EXERCISE ▸ Each entry needs to be repeated exactly, with nothing added or removed.

RECORDS SUPPLIED ▸
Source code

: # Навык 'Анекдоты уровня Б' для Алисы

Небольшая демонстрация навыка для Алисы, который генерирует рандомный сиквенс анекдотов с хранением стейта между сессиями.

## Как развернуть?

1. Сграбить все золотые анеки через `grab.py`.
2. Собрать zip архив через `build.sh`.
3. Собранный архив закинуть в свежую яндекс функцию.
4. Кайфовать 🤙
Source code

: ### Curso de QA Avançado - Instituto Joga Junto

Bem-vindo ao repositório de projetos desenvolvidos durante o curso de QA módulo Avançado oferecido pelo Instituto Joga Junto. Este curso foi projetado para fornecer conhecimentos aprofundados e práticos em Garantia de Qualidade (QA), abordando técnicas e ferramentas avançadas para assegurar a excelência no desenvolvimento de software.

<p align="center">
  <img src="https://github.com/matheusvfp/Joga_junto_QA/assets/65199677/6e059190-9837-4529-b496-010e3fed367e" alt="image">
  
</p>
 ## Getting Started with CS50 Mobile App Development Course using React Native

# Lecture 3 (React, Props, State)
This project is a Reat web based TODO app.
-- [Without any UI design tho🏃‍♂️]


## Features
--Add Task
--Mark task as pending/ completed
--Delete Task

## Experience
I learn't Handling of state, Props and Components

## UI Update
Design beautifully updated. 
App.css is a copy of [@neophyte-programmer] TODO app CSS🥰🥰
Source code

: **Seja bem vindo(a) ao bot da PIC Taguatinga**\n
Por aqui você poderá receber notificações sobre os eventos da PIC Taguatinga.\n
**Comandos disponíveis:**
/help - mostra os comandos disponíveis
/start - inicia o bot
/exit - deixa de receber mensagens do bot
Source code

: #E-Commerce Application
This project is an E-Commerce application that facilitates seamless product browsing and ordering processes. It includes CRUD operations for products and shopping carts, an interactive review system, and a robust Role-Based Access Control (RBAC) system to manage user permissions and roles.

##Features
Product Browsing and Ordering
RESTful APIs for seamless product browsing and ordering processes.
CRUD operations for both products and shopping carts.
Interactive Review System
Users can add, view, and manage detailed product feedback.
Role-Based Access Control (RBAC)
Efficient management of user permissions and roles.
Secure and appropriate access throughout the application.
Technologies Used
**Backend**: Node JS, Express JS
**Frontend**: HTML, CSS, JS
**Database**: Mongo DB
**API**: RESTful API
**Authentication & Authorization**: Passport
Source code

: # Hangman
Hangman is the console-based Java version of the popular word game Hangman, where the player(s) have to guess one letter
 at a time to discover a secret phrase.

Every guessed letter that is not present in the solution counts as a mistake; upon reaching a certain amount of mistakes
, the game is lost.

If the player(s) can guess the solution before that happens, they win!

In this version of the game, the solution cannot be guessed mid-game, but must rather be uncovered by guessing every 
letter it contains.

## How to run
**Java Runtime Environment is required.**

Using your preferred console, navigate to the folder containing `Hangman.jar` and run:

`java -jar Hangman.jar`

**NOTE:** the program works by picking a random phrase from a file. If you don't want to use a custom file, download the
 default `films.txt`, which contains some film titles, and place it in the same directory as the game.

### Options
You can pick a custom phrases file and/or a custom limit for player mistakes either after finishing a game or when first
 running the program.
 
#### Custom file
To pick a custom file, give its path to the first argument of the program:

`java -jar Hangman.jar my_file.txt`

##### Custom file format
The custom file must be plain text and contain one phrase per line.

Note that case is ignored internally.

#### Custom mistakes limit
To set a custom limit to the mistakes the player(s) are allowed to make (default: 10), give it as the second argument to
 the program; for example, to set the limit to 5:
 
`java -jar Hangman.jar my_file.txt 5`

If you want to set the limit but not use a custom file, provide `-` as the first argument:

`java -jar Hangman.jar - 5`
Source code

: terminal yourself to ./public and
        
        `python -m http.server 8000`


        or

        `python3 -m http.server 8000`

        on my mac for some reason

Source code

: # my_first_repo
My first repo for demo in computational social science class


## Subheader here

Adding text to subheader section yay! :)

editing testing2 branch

RESPONSE FOR THIS EXERCISE ▸
Source code

: # Навык 'Анекдоты уровня Б' для Алисы

Небольшая демонстрация навыка для Алисы, который генерирует рандомный сиквенс анекдотов с хранением стейта между сессиями.

## Как развернуть?

1. Сграбить все золотые анеки через `grab.py`.
2. Собрать zip архив через `build.sh`.
3. Собранный архив закинуть в свежую яндекс функцию.
4. Кайфовать 🤙
Source code

: ### Curso de QA Avançado - Instituto Joga Junto

Bem-vindo ao repositório de projetos desenvolvidos durante o curso de QA módulo Avançado oferecido pelo Instituto Joga Junto. Este curso foi projetado para fornecer conhecimentos aprofundados e práticos em Garantia de Qualidade (QA), abordando técnicas e ferramentas avançadas para assegurar a excelência no desenvolvimento de software.

<p align="center">
  <img src="https://github.com/matheusvfp/Joga_junto_QA/assets/65199677/6e059190-9837-4529-b496-010e3fed367e" alt="image">
  
</p>
 ## Getting Started with CS50 Mobile App Development Course using React Native

# Lecture 3 (React, Props, State)
This project is a Reat web based TODO app.
-- [Without any UI design tho🏃‍♂️]


## Features
--Add Task
--Mark task as pending/ completed
--Delete Task

## Experience
I learn't Handling of state, Props and Components

## UI Update
Design beautifully updated. 
App.css is a copy of [@neophyte-programmer] TODO app CSS🥰🥰
Source code

: **Seja bem vindo(a) ao bot da PIC Taguatinga**\n
Por aqui você poderá receber notificações sobre os eventos da PIC Taguatinga.\n
**Comandos disponíveis:**
/help - mostra os comandos disponíveis
/start - inicia o bot
/exit - deixa de receber mensagens do bot
Source code

: #E-Commerce Application
This project is an E-Commerce application that facilitates seamless product browsing and ordering processes. It includes CRUD operations for products and shopping carts, an interactive review system, and a robust Role-Based Access Control (RBAC) system to manage user permissions and roles.

##Features
Product Browsing and Ordering
RESTful APIs for seamless product browsing and ordering processes.
CRUD operations for both products and shopping carts.
Interactive Review System
Users can add, view, and manage detailed product feedback.
Role-Based Access Control (RBAC)
Efficient management of user permissions and roles.
Secure and appropriate access throughout the application.
Technologies Used
**Backend**: Node JS, Express JS
**Frontend**: HTML, CSS, JS
**Database**: Mongo DB
**API**: RESTful API
**Authentication & Authorization**: Passport
Source code

: # Hangman
Hangman is the console-based Java version of the popular word game Hangman, where the player(s) have to guess one letter
 at a time to discover a secret phrase.

Every guessed letter that is not present in the solution counts as a mistake; upon reaching a certain amount of mistakes
, the game is lost.

If the player(s) can guess the solution before that happens, they win!

In this version of the game, the solution cannot be guessed mid-game, but must rather be uncovered by guessing every 
letter it contains.

## How to run
**Java Runtime Environment is required.**

Using your preferred console, navigate to the folder containing `Hangman.jar` and run:

`java -jar Hangman.jar`

**NOTE:** the program works by picking a random phrase from a file. If you don't want to use a custom file, download the
 default `films.txt`, which contains some film titles, and place it in the same directory as the game.

### Options
You can pick a custom phrases file and/or a custom limit for player mistakes either after finishing a game or when first
 running the program.
 
#### Custom file
To pick a custom file, give its path to the first argument of the program:

`java -jar Hangman.jar my_file.txt`

##### Custom file format
The custom file must be plain text and contain one phrase per line.

Note that case is ignored internally.

#### Custom mistakes limit
To set a custom limit to the mistakes the player(s) are allowed to make (default: 10), give it as the second argument to
 the program; for example, to set the limit to 5:
 
`java -jar Hangman.jar my_file.txt 5`

If you want to set the limit but not use a custom file, provide `-` as the first argument:

`java -jar Hangman.jar - 5`
Source code

: terminal yourself to ./public and
        
        `python -m http.server 8000`


        or

        `python3 -m http.server 8000`

        on my mac for some reason

Source code

: # my_first_repo
My first repo for demo in computational social science class


## Subheader here

Adding text to subheader section yay! :)

editing testing2 branch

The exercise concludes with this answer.